*** Opening Data under study ***

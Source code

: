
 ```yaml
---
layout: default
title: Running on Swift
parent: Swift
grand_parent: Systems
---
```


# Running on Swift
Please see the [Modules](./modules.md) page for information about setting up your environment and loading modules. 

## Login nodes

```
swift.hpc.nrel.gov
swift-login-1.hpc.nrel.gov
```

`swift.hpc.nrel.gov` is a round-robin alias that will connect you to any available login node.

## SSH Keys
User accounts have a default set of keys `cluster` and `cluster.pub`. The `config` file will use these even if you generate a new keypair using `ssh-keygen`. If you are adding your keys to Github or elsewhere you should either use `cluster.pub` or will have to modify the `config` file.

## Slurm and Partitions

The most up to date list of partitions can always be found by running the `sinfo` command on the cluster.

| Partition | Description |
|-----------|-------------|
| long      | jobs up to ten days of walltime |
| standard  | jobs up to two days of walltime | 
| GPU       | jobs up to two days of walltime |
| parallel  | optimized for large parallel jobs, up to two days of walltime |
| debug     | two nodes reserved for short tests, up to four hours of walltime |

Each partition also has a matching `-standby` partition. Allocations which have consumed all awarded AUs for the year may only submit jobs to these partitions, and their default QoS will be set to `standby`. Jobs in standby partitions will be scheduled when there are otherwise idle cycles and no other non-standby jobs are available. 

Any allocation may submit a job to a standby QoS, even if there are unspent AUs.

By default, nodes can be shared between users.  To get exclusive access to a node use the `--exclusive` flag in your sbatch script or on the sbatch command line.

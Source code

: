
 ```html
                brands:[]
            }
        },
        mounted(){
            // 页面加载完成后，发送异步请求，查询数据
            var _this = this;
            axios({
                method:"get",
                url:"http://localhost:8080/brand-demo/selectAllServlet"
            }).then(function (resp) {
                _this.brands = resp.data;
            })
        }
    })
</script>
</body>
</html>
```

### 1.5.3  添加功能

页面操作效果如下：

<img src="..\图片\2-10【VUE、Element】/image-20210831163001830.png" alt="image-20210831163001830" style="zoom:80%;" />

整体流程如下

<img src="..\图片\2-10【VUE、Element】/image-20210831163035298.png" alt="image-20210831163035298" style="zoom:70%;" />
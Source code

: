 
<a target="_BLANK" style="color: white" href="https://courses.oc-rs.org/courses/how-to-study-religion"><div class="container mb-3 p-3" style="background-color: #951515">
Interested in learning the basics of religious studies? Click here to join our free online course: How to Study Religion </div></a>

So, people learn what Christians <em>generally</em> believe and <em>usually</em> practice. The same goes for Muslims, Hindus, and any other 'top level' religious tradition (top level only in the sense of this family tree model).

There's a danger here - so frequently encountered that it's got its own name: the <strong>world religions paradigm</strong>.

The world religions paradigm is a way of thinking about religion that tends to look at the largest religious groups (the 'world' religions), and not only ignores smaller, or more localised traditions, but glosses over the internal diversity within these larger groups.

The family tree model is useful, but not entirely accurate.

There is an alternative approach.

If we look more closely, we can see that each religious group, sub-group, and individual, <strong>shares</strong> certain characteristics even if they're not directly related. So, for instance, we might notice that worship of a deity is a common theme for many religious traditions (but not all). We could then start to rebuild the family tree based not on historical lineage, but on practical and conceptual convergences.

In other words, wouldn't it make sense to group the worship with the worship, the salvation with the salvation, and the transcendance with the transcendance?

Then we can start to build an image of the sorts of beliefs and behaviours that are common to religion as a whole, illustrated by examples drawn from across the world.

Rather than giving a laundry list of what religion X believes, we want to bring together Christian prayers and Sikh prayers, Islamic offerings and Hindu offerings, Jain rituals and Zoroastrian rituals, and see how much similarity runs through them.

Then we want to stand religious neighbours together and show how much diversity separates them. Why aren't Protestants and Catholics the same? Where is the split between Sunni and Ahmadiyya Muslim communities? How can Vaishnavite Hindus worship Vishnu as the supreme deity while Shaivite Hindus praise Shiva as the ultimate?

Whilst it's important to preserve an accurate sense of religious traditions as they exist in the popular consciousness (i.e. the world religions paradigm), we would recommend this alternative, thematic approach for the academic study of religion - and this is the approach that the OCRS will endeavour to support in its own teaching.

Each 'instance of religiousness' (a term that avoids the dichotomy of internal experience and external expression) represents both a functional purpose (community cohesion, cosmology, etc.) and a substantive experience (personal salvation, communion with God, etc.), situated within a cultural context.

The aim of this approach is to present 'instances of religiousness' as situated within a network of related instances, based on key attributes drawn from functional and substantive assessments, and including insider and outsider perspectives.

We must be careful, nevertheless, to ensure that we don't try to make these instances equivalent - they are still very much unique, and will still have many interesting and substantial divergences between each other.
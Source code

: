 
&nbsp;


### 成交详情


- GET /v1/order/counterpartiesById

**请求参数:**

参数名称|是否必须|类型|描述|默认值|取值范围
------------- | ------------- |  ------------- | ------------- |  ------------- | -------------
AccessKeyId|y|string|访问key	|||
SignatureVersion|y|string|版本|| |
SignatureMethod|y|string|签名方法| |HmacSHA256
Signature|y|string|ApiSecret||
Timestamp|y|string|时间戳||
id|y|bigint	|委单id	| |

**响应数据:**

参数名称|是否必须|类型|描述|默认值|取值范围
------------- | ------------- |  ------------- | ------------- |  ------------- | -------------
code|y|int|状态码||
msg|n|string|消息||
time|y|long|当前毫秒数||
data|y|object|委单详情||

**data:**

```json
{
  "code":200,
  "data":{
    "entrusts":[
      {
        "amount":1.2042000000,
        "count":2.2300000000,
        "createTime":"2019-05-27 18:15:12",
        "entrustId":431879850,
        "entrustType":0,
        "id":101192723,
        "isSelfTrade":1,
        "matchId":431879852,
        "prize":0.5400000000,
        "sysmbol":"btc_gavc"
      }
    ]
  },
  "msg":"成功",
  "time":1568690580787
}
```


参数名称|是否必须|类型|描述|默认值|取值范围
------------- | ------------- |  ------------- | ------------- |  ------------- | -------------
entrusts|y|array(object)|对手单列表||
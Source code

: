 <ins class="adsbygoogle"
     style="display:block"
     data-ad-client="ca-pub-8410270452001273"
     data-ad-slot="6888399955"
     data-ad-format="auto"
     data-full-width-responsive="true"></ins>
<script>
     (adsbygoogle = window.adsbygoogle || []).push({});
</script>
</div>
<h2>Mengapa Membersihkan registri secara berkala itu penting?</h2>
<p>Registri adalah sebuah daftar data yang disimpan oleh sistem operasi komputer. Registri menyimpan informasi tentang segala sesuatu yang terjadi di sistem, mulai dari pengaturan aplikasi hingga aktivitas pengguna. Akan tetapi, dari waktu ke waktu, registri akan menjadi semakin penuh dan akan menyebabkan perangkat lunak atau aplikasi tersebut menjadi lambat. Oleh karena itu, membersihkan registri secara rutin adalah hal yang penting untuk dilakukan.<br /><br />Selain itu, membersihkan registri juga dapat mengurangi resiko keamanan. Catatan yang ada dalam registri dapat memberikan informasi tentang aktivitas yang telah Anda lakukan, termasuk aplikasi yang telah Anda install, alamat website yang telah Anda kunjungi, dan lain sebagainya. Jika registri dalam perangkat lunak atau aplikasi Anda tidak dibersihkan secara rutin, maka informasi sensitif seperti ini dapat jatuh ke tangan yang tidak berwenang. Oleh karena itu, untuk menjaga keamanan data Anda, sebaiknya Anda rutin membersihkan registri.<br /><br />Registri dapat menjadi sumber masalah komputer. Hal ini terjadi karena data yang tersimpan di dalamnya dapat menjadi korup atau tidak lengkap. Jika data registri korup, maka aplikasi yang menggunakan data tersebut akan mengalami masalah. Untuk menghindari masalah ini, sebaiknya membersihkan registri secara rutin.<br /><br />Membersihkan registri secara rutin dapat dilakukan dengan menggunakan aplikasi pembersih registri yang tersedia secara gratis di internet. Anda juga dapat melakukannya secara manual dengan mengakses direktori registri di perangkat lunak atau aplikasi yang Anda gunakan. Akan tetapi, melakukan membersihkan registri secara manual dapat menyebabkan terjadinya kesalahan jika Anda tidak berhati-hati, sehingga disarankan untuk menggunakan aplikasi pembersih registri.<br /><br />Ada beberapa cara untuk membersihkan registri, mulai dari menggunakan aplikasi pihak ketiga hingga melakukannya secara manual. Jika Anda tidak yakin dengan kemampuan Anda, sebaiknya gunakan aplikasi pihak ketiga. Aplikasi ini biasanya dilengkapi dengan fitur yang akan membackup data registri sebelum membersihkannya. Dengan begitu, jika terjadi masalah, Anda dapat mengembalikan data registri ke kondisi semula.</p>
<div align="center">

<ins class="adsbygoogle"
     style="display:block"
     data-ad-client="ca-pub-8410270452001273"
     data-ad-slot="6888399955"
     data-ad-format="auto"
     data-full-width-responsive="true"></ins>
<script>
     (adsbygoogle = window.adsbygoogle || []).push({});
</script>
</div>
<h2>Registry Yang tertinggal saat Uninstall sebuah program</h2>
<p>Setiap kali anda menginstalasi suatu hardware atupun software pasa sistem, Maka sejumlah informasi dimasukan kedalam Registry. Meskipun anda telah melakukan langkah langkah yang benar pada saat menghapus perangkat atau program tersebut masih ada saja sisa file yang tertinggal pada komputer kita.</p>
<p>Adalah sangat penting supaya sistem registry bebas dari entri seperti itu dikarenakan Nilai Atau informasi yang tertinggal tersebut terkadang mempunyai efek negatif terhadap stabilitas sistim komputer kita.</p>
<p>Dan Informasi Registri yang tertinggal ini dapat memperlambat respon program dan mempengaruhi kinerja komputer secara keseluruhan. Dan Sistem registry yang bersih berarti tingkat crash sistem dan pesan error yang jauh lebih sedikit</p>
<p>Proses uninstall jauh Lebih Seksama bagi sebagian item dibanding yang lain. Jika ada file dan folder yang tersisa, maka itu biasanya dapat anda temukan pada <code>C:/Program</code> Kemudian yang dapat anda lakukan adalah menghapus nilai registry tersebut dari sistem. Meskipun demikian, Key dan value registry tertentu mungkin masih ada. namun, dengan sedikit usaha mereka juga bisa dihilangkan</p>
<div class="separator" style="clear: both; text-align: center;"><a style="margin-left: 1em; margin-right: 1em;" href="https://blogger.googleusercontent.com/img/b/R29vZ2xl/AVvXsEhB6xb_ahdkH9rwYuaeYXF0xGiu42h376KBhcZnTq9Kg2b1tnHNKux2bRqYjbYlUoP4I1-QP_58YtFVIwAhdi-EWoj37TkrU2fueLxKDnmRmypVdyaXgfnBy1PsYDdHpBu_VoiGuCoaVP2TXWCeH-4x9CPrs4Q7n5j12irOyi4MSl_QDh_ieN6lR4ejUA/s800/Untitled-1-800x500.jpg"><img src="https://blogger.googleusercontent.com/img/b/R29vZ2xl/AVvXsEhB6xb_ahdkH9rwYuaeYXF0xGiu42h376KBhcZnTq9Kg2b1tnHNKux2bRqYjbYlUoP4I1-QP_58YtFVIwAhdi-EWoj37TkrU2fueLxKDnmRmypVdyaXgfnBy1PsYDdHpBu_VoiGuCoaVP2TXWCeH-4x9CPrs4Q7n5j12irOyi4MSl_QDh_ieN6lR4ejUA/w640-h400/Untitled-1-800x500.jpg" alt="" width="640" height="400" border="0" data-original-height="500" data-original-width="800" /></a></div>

*** Closing Data under study ***

▶ _Work order_
Lines with "standby": return each one from the data above.

▶ _Response area_
Each partition also has a matching `-standby` partition. Allocations which have consumed all awarded AUs for the year may only submit jobs to these partitions, and their default QoS will be set to `standby`. Jobs in standby partitions will be scheduled when there are otherwise idle cycles and no other non-standby jobs are available. 
Any allocation may submit a job to a standby QoS, even if there are unspent AUs.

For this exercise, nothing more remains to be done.